Using XSLT as a validation language

This is the article that lead to Schematron; it was published in a US newletter too. The innovation was validation as transformation; it had a surprising amount of resistance from some SGML-ers.

Francis Norton followed it up in May with an article Generating XSL for Schema Validation suggesting that using an XSLT to convert parts of a conventional schema language into XSLT would be useful.

From that, the next step was "why do a poor job on a conventional language, why not make a schema language entirely to take advantage of XPaths and validation-generation?" and Schematron was born by the end of the year. - Rick Jelliffe

Using XSL as a Validation Language

Rick Jelliffe
Academia Sinica
Taipei, Taiwan

1999-01-24

Abstract

XSL can be used as a validation language. An XSL stylesheet can be used as a validation specification. Because XSL uses a tree-pattern-matching approach, it validates documents against fundamentally different criteria than the content model. This paper gives some examples.

XSL can be used on structured documents which do not use markup declarations. And XSL used in consort with XML markup declarations seems a very nice and straight forward approach: two small languages, each good at different things.

What is missing? The current XSL does not have some features which would be desirable (how to report the current line and entity, in particular) for a user-friendly system. Regular expression pattern matching on strings would be very useful. (The main thing missing from this note is a definite way to create the message "This file is valid"; validity is shown by an empty list of validity errors.)

Definitions

A validator is software which examines a structured document (e.g., an XML or HTML document, a WebCGM document) and reports on the conformance of that document's structures against some patterns.

A validation specification are these patterns expressed in some formal way, in particular for use by a program. In object-oriented software engineering terms (refer B. Meyer), a validation specification give the pre- and post-conditions we want to assert about a structured document's structures; it is useful to make such assertions, because it clarifies a programmers tasks and the capabilities and nature of the data. It also can have a valuable role in contractual conformance. In markup terms (refer TEI), a validation specification (such as a DTD) gives a theory about a document's structure.

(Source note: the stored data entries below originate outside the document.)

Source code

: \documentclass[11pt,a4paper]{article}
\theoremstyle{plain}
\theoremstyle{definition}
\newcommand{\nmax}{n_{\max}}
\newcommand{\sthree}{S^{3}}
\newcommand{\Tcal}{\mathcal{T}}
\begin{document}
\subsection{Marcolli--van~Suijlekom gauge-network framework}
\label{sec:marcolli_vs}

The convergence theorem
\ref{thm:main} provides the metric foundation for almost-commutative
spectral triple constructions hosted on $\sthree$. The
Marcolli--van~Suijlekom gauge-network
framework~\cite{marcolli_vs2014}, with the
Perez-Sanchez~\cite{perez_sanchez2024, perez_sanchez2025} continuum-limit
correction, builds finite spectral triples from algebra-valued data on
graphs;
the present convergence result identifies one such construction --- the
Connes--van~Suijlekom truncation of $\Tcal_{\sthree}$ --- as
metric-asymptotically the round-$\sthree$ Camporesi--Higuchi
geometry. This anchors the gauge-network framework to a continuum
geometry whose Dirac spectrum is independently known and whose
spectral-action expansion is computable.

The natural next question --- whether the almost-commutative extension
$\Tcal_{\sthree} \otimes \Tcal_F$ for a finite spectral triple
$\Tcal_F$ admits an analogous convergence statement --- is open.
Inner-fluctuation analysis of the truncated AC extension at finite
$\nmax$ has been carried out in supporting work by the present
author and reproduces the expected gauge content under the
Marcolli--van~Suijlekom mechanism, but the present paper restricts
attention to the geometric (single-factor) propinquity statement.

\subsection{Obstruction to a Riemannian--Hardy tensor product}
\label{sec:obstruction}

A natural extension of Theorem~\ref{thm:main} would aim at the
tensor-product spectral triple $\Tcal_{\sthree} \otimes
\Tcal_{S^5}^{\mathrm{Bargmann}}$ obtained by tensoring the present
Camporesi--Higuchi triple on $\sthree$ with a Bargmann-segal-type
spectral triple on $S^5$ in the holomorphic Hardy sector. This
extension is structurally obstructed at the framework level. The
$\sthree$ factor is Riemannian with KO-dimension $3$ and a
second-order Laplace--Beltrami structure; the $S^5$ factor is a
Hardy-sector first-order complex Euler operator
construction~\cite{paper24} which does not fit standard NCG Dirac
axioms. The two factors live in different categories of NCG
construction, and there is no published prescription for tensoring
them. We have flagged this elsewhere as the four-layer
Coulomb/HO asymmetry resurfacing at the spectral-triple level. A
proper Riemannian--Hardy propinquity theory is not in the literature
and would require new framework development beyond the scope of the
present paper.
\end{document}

A validator can be specified with a general purpose language, or a specific validation language. A validation language therefore embodies a theory about which kinds of patterns are common, useful, important, interesting, expected by users, easy to implement, or which have patterns that can not be validated readily by other validators or validation languages. Theories about which patterns are common, useful, etc. are in turn judgements based on particular technologies and usage domains.

Just as with programming languages, the syntax and operation of a validation languages are contraversial. So a validation language also embodies a theory about which syntactic and paradigmatic features are common, useful, important, interesting, expected by users, easy to implement, or which are not available in other validation languages.

A schema is a collection of rules about a document's structures. A schema definition language is not a validation language, but may contain a validation language. A schema definition language may also allow any of the following:

information about data storage, encoding, transmission and notation;
human readable documentation;
information to allow the automatic construction of input front-ends;
information about the meaning of elements, and various linkages to other schemas.

An important distinction between a schema language and a validation language is that a schema language will specify, for example, "this element is a date", while a validation language will concentrate on more lexical/structural issues: "this element should conform to the regular expression /nnnn-nn-nn/".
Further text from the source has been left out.